PROBLEM STATEMENT |
Every line from the start of the entries up to and including the one bearing "of stored wine" must be printed verbatim, without the pictures.

Stored data:
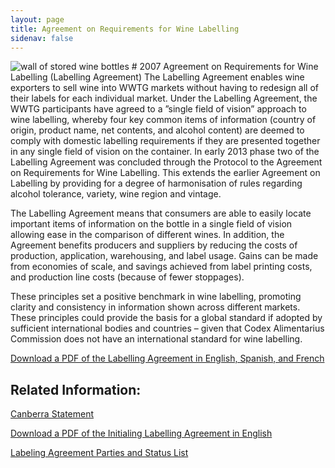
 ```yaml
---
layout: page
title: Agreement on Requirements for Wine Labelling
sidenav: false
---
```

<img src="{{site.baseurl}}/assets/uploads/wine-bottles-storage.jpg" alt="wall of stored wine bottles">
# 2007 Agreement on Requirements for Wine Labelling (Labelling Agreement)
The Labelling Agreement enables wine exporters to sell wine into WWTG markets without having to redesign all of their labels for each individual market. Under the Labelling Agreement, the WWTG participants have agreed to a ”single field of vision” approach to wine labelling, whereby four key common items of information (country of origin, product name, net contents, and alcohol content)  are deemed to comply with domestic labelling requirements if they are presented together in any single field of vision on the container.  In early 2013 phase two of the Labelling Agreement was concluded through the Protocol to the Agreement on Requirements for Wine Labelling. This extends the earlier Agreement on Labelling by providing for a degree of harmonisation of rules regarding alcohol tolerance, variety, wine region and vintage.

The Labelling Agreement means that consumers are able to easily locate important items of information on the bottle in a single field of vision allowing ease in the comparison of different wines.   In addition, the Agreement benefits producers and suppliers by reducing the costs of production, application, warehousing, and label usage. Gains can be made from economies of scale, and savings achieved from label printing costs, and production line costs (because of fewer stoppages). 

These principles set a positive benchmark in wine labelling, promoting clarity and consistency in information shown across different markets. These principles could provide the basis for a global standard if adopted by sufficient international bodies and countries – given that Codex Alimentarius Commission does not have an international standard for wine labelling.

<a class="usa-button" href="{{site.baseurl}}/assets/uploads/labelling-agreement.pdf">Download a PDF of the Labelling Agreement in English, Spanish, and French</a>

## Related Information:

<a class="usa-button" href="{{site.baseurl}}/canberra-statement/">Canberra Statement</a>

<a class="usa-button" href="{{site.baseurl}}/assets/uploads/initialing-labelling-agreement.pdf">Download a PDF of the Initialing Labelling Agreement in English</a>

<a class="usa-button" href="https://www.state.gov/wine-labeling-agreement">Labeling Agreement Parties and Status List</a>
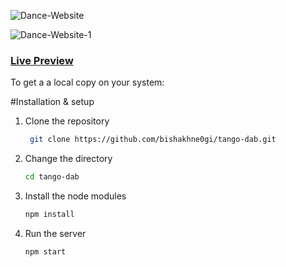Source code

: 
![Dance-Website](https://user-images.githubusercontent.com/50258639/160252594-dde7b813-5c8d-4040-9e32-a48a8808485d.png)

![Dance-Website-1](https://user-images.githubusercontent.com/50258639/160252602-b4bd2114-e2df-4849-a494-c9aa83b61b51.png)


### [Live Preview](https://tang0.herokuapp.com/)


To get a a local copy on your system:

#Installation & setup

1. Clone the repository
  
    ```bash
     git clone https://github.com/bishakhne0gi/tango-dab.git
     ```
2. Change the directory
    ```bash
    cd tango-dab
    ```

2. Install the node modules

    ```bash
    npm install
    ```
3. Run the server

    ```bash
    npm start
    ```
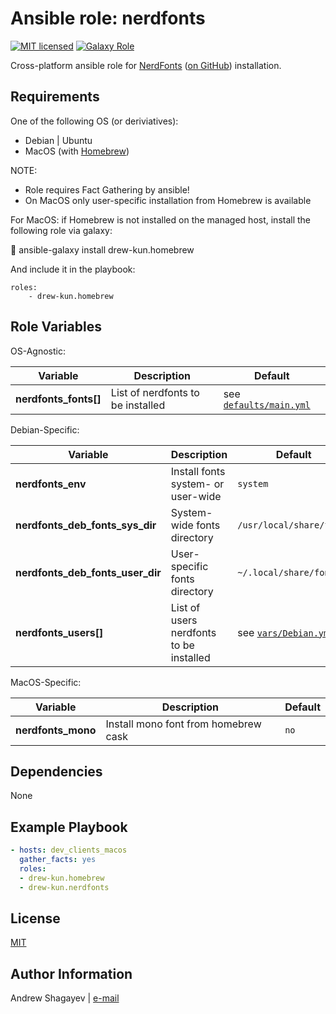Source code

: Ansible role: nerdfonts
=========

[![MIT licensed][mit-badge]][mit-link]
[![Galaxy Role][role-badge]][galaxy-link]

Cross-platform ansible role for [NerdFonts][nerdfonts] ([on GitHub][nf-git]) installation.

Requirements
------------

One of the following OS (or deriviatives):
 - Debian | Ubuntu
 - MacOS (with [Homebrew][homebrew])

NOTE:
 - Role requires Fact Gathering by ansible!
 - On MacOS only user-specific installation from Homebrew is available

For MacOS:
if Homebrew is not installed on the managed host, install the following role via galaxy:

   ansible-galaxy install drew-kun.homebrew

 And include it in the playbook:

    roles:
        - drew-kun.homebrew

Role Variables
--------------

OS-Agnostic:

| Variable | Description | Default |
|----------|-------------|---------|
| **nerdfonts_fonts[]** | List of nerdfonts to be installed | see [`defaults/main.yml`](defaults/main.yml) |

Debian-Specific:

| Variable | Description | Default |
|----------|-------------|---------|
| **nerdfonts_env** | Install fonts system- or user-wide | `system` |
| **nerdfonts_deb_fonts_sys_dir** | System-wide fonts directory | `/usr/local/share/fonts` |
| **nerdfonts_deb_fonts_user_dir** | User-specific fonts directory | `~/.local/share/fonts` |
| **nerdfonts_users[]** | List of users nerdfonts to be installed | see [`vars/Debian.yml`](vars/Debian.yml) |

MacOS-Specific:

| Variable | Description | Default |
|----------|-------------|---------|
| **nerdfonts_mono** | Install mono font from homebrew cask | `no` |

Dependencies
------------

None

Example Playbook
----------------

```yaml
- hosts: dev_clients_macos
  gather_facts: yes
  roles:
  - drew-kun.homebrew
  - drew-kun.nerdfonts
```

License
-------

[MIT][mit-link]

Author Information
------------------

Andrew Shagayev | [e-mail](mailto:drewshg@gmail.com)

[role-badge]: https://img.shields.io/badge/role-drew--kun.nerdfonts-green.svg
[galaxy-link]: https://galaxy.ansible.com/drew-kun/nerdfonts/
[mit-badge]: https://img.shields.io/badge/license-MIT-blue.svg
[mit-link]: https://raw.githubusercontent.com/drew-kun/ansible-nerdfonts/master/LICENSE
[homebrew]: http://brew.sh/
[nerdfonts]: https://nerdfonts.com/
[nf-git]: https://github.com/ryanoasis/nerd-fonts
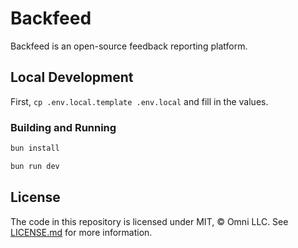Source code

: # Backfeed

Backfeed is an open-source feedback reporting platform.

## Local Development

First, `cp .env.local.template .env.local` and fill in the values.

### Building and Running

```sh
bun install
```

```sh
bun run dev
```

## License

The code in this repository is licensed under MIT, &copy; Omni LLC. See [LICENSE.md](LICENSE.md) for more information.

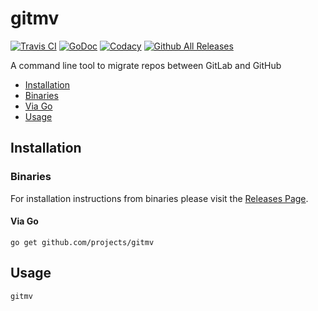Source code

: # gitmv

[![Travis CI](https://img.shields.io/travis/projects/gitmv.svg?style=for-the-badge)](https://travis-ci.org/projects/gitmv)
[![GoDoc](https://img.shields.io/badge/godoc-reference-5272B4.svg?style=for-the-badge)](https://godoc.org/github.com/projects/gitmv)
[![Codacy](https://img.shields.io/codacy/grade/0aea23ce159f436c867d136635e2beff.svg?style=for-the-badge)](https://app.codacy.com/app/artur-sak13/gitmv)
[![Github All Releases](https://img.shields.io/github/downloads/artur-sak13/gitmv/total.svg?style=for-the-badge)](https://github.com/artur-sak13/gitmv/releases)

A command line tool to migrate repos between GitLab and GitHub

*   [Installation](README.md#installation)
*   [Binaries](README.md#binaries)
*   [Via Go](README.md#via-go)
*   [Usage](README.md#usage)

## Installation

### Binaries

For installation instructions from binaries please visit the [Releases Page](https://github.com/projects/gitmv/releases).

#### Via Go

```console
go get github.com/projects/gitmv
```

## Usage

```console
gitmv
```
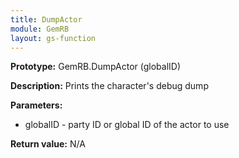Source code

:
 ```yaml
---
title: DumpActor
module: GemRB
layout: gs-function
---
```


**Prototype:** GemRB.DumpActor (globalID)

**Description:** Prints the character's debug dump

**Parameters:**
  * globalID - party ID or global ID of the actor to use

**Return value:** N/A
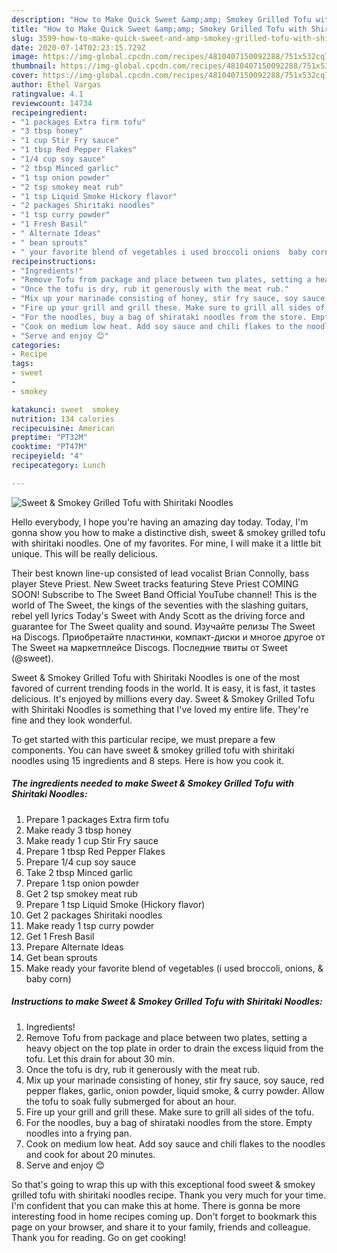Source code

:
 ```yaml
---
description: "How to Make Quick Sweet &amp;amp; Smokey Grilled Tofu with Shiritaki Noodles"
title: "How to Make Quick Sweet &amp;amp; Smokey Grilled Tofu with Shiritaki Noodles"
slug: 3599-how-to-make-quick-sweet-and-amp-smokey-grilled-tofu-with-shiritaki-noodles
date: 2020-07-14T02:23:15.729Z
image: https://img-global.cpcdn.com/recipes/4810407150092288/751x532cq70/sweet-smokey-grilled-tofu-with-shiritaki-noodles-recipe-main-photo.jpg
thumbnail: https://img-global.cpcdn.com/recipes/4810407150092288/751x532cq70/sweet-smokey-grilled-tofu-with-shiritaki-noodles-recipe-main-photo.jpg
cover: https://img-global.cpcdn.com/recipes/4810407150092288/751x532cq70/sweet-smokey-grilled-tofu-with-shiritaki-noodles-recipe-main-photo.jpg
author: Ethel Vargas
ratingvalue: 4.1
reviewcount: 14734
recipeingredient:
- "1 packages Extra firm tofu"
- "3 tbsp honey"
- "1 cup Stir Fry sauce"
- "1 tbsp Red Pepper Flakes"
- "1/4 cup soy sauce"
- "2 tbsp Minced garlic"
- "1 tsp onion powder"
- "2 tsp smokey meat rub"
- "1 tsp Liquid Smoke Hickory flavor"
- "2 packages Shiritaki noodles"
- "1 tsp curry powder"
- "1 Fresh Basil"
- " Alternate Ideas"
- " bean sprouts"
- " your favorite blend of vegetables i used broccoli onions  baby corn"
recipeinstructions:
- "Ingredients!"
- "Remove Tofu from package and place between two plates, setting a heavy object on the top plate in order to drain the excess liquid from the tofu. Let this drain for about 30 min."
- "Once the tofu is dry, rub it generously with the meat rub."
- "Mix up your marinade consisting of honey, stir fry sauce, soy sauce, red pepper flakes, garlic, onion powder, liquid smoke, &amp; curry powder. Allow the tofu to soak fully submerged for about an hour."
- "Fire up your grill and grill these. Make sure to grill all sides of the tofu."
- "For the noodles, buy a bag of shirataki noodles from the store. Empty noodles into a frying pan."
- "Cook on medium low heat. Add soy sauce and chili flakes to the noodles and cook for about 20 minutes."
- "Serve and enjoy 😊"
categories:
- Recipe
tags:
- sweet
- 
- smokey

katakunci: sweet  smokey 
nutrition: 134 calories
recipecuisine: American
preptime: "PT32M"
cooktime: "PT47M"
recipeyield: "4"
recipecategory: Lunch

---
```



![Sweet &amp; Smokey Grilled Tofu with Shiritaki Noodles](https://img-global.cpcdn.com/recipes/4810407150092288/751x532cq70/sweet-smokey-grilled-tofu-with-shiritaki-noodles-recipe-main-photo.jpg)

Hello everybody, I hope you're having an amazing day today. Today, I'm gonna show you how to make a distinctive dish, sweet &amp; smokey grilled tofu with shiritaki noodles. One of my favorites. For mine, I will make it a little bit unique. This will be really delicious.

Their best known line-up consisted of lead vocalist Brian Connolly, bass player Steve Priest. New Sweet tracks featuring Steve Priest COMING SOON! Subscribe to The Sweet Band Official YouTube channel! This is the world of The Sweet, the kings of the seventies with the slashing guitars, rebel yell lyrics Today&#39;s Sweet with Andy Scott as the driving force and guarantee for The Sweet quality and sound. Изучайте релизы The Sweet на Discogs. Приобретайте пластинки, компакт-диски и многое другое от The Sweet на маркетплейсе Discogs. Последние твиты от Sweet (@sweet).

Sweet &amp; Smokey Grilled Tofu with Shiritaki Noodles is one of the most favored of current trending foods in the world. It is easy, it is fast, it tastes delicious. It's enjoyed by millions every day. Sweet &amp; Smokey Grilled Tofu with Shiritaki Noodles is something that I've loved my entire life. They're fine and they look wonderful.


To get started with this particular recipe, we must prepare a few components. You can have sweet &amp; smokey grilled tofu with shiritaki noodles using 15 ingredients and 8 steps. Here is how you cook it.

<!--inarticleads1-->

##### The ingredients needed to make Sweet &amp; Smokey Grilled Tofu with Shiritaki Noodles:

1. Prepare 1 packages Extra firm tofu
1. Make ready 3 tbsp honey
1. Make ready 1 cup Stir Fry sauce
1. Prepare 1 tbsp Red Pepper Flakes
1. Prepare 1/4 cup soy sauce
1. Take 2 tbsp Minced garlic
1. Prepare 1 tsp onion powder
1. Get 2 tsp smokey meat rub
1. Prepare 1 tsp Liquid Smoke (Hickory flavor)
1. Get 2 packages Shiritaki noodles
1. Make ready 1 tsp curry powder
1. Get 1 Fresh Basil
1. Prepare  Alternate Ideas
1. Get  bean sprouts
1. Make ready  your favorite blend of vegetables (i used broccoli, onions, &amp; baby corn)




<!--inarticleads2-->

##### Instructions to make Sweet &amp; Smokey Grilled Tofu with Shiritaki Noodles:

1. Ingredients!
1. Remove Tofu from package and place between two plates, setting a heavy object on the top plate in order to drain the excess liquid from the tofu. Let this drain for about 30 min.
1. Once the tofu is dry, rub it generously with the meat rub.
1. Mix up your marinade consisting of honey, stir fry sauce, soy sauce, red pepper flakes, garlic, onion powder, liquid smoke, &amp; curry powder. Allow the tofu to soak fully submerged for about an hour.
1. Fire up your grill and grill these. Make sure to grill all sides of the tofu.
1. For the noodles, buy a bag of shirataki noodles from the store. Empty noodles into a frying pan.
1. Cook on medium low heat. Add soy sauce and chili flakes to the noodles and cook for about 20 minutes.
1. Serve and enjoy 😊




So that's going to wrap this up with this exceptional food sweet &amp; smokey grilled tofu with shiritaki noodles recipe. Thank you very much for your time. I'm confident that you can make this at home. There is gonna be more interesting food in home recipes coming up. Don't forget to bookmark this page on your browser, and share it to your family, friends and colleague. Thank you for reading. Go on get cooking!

SOLUTION FOR THIS EXERCISE |
 ```yaml
---
layout: page
title: Agreement on Requirements for Wine Labelling
sidenav: false
---
```

<img src="{{site.baseurl}}/assets/uploads/wine-bottles-storage.jpg" alt="wall of stored wine bottles">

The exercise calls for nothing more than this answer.